Dia bilang, inspirasi untuk menulisnya itu dari buku If You Want to Write, karya  Brenda Ueland, guru besar kepenulisan dari University of Minnesota. Katanya, buku tersebut  telah memberdayakannya untuk berpikir secara bebas, kreatif dan berani. 

"Meskipun saya bukan 'penulis'  dalam pikiran siapa pun, termasuk saya sendiri, semangat itu saya aktifkan ketika saya menulis buku pertama saya, The Macintosh Way. 

Buku tersebut membantu saya menjadi seorang penulis dengan menghilangkan batasan yang saya tempatkan pada diri saya sendiri !"

Kita nantikan tulisan Anda. 

Minggu, 18 Agustus 2019

LinkedIn Pemicu Dusta dan Dosa?

Oleh : Bambang Haryanto 


Di media sosial lain, pesan foto di atas ini saya rasa ada benarnya. 

Ada rasa aneh, weird, saat saya kepingin atau harus memberi jempol untuk status saya sendiri. 
Apa Anda juga merasakan serupa? 

Tetapi di Linkedin saya beberapa kali membaca pesan dari para influencers dengan tips menggelitik. Yakni agar kita selalu memberi jempol untuk setiap status yang kita tulis. Juga untuk setiap menulis komentar yang kita berikan bagi status teman LinkedIn lainnya. 

Usul yang benar-benar aneh. Tapi menurut mereka, aksi menjempolin status diri sendiri itu akan mampu membuat algoritma LinkedIn menyambutnya dengan sukacita. 

Mana yang benar? 

Namun  bagi saya, menulis status asli yang pesannya sesuai aspirasi diri, bukan semata kopas atau obral jempol sana-sini, adalah pilihan yang terbaik. 

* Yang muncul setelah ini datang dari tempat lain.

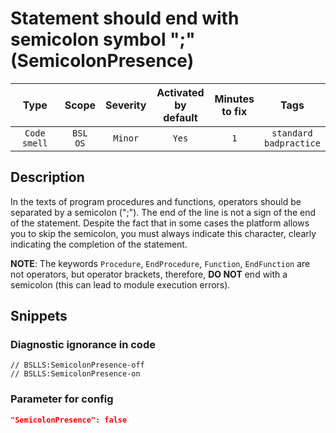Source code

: # Statement should end with semicolon symbol ";" (SemicolonPresence)

 |     Type     |        Scope        | Severity | Activated<br>by default | Minutes<br>to fix |               Tags                |
 |:------------:|:-------------------:|:--------:|:-----------------------------:|:-----------------------:|:---------------------------------:|
 | `Code smell` | `BSL`<br>`OS` | `Minor`  |             `Yes`             |           `1`           | `standard`<br>`badpractice` | 

<!-- Блоки выше заполняются автоматически, не трогать -->
## Description

In the texts of program procedures and functions, operators should be separated by a semicolon (";"). The end of the line is not a sign of the end of the statement. Despite the fact that in some cases the platform allows you to skip the semicolon, you must always indicate this character, clearly indicating the completion of the statement.

**NOTE**: The keywords `Procedure`, `EndProcedure`, `Function`, `EndFunction` are not operators, but operator brackets, therefore, **DO NOT** end with a semicolon (this can lead to module execution errors).

## Snippets

<!-- Блоки ниже заполняются автоматически, не трогать -->
### Diagnostic ignorance in code

```bsl
// BSLLS:SemicolonPresence-off
// BSLLS:SemicolonPresence-on
```

### Parameter for config

```json
"SemicolonPresence": false
```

Sesudahnya, biar sejarah yang menentukannya.

Kamis, 15 Agustus 2019

Apakah koneksi identik dengan kriminalitas?

Oleh : Bambang Haryanto 



The French Connection. 
The Sicilian Connection. 
Mafia Connection. 
Chinese Connection. 
The Salzburg Connection.

Itulah sekadar ilustrasi betapa dunia layar putih banyak film bergenre thriller yang memakai judul kata koneksi itu.

Apakah, antara lain, berkat pengaruh film-film itu sehingga sebagian kita mudah menilai bahwa aktivitas berkoneksi itu berkonotasi buruk? 

Berkoneksi sebagai tindak kejahatan. Aksi gelap di bawah meja. Kongkalikong. Perilaku nepotisme. Menggusur mereka-mereka yang jujur. Menutup pintu peluang bagi mereka yang berprestasi tetapi tidak memiliki koneksi. 

Padahal di sisi lain disebut bahwa formula meraih sukses berkarier itu terdiri dari goal, berkoneksi (networking, berjejaring) dan peran mentor. 

Menurut Anda, bagaimana Anda menentukan mana aksi berkoneksi yang berkonotasi sebagai tindak kriminalitas versus berkoneksi sebagai salah satu kunci penting sukses karier Anda? 

Terima kasih sudah bersedia berbagi.